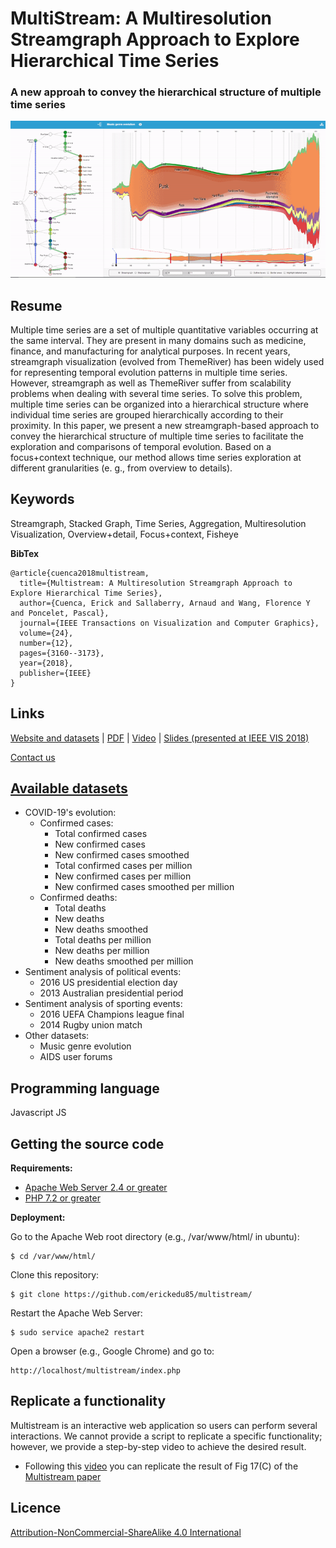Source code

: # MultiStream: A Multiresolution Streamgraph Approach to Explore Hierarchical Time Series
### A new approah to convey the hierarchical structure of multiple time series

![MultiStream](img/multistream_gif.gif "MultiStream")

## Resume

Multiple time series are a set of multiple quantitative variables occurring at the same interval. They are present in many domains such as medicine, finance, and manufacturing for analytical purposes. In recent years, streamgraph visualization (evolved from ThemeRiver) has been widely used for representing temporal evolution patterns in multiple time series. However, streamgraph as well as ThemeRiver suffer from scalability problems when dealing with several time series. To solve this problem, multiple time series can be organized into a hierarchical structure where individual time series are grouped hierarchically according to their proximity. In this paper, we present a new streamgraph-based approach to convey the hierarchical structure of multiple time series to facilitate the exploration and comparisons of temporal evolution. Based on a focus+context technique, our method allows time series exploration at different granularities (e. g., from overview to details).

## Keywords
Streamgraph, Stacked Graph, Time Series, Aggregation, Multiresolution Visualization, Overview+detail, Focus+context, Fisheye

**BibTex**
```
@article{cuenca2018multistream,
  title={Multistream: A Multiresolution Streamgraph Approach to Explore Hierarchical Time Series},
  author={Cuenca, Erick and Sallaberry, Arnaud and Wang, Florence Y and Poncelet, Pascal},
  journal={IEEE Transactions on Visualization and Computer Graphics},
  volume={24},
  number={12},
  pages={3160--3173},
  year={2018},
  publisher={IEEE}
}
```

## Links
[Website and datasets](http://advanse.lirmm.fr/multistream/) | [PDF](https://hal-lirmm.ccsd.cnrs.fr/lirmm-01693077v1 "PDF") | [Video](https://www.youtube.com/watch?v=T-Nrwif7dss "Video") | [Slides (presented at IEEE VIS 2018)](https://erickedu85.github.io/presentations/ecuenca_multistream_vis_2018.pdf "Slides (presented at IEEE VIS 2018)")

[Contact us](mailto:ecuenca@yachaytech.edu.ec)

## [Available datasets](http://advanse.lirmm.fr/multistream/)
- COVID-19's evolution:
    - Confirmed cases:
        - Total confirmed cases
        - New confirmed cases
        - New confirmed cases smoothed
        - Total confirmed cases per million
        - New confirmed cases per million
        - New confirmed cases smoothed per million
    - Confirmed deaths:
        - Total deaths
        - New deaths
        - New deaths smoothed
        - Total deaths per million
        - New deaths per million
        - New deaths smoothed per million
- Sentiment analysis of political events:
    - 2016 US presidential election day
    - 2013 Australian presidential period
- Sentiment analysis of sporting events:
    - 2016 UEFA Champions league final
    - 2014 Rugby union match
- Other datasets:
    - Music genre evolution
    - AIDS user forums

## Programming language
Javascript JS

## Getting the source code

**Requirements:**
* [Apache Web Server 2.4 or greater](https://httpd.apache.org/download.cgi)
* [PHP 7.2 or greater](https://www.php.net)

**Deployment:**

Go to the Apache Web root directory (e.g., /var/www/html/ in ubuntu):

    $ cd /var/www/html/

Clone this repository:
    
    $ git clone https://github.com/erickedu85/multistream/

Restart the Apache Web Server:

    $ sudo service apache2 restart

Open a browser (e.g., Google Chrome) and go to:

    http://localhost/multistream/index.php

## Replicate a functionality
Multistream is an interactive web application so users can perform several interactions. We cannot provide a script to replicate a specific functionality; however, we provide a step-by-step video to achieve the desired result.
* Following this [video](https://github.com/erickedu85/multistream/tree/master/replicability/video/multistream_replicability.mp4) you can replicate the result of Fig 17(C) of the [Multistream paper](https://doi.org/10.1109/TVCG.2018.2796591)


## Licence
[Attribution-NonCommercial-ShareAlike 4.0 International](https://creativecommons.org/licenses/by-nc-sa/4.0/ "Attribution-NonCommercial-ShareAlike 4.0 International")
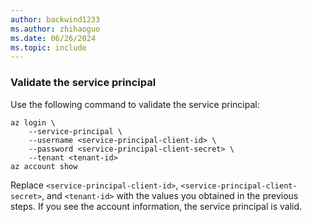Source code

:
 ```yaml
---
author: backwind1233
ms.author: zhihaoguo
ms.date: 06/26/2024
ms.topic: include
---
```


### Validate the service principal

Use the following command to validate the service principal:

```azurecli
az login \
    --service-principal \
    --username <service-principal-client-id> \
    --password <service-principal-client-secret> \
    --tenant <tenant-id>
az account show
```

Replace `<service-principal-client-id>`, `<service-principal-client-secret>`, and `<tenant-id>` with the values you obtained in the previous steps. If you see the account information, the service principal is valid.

» WHAT IS EXPECTED
Output the listing exactly, without images.

» FINAL ANSWER
Source code

: # MultiStream: A Multiresolution Streamgraph Approach to Explore Hierarchical Time Series
### A new approah to convey the hierarchical structure of multiple time series

![MultiStream](img/multistream_gif.gif "MultiStream")

## Resume

Multiple time series are a set of multiple quantitative variables occurring at the same interval. They are present in many domains such as medicine, finance, and manufacturing for analytical purposes. In recent years, streamgraph visualization (evolved from ThemeRiver) has been widely used for representing temporal evolution patterns in multiple time series. However, streamgraph as well as ThemeRiver suffer from scalability problems when dealing with several time series. To solve this problem, multiple time series can be organized into a hierarchical structure where individual time series are grouped hierarchically according to their proximity. In this paper, we present a new streamgraph-based approach to convey the hierarchical structure of multiple time series to facilitate the exploration and comparisons of temporal evolution. Based on a focus+context technique, our method allows time series exploration at different granularities (e. g., from overview to details).

## Keywords
Streamgraph, Stacked Graph, Time Series, Aggregation, Multiresolution Visualization, Overview+detail, Focus+context, Fisheye

**BibTex**
```
@article{cuenca2018multistream,
  title={Multistream: A Multiresolution Streamgraph Approach to Explore Hierarchical Time Series},
  author={Cuenca, Erick and Sallaberry, Arnaud and Wang, Florence Y and Poncelet, Pascal},
  journal={IEEE Transactions on Visualization and Computer Graphics},
  volume={24},
  number={12},
  pages={3160--3173},
  year={2018},
  publisher={IEEE}
}
```

## Links
[Website and datasets](http://advanse.lirmm.fr/multistream/) | [PDF](https://hal-lirmm.ccsd.cnrs.fr/lirmm-01693077v1 "PDF") | [Video](https://www.youtube.com/watch?v=T-Nrwif7dss "Video") | [Slides (presented at IEEE VIS 2018)](https://erickedu85.github.io/presentations/ecuenca_multistream_vis_2018.pdf "Slides (presented at IEEE VIS 2018)")

[Contact us](mailto:ecuenca@yachaytech.edu.ec)

## [Available datasets](http://advanse.lirmm.fr/multistream/)
- COVID-19's evolution:
    - Confirmed cases:
        - Total confirmed cases
        - New confirmed cases
        - New confirmed cases smoothed
        - Total confirmed cases per million
        - New confirmed cases per million
        - New confirmed cases smoothed per million
    - Confirmed deaths:
        - Total deaths
        - New deaths
        - New deaths smoothed
        - Total deaths per million
        - New deaths per million
        - New deaths smoothed per million
- Sentiment analysis of political events:
    - 2016 US presidential election day
    - 2013 Australian presidential period
- Sentiment analysis of sporting events:
    - 2016 UEFA Champions league final
    - 2014 Rugby union match
- Other datasets:
    - Music genre evolution
    - AIDS user forums

## Programming language
Javascript JS

## Getting the source code

**Requirements:**
* [Apache Web Server 2.4 or greater](https://httpd.apache.org/download.cgi)
* [PHP 7.2 or greater](https://www.php.net)

**Deployment:**

Go to the Apache Web root directory (e.g., /var/www/html/ in ubuntu):

    $ cd /var/www/html/

Clone this repository:
    
    $ git clone https://github.com/erickedu85/multistream/

Restart the Apache Web Server:

    $ sudo service apache2 restart

Open a browser (e.g., Google Chrome) and go to:

    http://localhost/multistream/index.php

## Replicate a functionality
Multistream is an interactive web application so users can perform several interactions. We cannot provide a script to replicate a specific functionality; however, we provide a step-by-step video to achieve the desired result.
* Following this [video](https://github.com/erickedu85/multistream/tree/master/replicability/video/multistream_replicability.mp4) you can replicate the result of Fig 17(C) of the [Multistream paper](https://doi.org/10.1109/TVCG.2018.2796591)


## Licence
[Attribution-NonCommercial-ShareAlike 4.0 International](https://creativecommons.org/licenses/by-nc-sa/4.0/ "Attribution-NonCommercial-ShareAlike 4.0 International")
Source code

:
 ```yaml
---
author: backwind1233
ms.author: zhihaoguo
ms.date: 06/26/2024
ms.topic: include
---
```


### Validate the service principal

Use the following command to validate the service principal:

```azurecli
az login \
    --service-principal \
    --username <service-principal-client-id> \
    --password <service-principal-client-secret> \
    --tenant <tenant-id>
az account show
```

Replace `<service-principal-client-id>`, `<service-principal-client-secret>`, and `<tenant-id>` with the values you obtained in the previous steps. If you see the account information, the service principal is valid.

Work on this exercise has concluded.